=== Exercise aim ===
Your answer should be an exact copy of the lines from the start of the entries to the line containing "- **FR3.1.4**: Enable signature introspection", both included.
※ ※ ※
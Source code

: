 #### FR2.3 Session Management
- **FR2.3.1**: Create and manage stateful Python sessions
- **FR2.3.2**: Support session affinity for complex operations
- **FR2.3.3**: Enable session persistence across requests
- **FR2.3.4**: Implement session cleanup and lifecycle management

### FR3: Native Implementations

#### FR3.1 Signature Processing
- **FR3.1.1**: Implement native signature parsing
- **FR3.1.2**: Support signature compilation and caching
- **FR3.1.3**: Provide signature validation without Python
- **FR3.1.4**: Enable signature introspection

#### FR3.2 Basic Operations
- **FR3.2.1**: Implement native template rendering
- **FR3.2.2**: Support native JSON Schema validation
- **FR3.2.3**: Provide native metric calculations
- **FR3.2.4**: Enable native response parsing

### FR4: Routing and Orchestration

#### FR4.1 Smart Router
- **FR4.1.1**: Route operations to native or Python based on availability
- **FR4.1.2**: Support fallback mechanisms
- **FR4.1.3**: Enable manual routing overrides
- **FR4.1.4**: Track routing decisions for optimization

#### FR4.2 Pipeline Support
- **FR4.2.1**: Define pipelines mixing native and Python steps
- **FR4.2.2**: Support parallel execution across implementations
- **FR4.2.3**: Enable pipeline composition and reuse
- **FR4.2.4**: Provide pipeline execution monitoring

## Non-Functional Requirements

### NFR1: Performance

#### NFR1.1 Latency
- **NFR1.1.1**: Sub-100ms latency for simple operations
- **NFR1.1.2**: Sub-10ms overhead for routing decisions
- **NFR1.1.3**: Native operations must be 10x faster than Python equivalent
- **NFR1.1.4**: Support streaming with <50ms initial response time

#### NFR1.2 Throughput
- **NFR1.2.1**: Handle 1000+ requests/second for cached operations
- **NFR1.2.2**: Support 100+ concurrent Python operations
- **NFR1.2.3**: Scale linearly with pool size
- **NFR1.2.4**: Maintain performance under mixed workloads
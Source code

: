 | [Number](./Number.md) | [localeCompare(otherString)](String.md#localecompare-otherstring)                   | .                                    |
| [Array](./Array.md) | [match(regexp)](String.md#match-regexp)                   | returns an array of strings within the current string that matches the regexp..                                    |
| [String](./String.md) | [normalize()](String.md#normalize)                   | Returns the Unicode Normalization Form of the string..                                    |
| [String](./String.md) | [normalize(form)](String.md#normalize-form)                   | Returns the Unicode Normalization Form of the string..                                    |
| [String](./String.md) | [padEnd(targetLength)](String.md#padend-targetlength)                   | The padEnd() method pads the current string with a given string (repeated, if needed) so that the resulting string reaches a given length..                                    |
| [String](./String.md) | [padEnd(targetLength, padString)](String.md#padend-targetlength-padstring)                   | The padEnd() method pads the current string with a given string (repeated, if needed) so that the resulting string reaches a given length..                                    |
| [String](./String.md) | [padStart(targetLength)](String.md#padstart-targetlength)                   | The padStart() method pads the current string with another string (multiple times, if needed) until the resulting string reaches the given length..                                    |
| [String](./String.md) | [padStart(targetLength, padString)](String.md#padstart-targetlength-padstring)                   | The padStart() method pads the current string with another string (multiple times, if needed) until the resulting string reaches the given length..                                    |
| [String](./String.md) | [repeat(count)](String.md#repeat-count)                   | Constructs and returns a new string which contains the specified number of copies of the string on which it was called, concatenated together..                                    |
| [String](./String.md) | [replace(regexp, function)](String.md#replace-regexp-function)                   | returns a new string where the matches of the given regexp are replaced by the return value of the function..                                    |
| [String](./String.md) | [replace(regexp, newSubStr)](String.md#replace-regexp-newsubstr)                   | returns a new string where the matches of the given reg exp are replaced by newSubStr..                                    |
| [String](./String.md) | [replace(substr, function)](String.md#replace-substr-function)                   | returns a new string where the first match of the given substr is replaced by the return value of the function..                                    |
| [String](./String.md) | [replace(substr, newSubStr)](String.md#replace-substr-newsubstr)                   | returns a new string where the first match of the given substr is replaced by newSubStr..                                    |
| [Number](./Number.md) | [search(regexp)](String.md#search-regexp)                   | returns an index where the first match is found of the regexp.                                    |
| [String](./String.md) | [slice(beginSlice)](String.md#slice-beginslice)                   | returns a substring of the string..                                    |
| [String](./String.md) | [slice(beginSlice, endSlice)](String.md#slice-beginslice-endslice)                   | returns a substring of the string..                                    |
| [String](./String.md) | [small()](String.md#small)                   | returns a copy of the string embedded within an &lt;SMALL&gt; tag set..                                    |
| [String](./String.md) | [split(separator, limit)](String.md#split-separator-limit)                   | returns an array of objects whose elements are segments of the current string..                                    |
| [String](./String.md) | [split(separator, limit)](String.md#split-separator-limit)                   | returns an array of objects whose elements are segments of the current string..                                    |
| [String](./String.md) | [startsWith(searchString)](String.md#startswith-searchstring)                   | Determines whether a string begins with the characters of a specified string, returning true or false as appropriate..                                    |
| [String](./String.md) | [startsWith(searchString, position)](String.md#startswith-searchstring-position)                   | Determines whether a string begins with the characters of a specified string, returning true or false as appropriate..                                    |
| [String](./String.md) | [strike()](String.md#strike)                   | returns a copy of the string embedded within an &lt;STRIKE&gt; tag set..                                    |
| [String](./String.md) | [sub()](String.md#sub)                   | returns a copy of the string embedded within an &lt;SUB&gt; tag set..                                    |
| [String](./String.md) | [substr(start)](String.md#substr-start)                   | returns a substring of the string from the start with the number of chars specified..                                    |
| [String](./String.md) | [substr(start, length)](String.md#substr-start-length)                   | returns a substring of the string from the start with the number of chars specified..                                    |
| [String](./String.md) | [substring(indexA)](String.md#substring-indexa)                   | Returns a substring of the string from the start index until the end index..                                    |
※ ※ ※
=== Written answer ===
Source code

: #### FR2.3 Session Management
- **FR2.3.1**: Create and manage stateful Python sessions
- **FR2.3.2**: Support session affinity for complex operations
- **FR2.3.3**: Enable session persistence across requests
- **FR2.3.4**: Implement session cleanup and lifecycle management

### FR3: Native Implementations

#### FR3.1 Signature Processing
- **FR3.1.1**: Implement native signature parsing
- **FR3.1.2**: Support signature compilation and caching
- **FR3.1.3**: Provide signature validation without Python
- **FR3.1.4**: Enable signature introspection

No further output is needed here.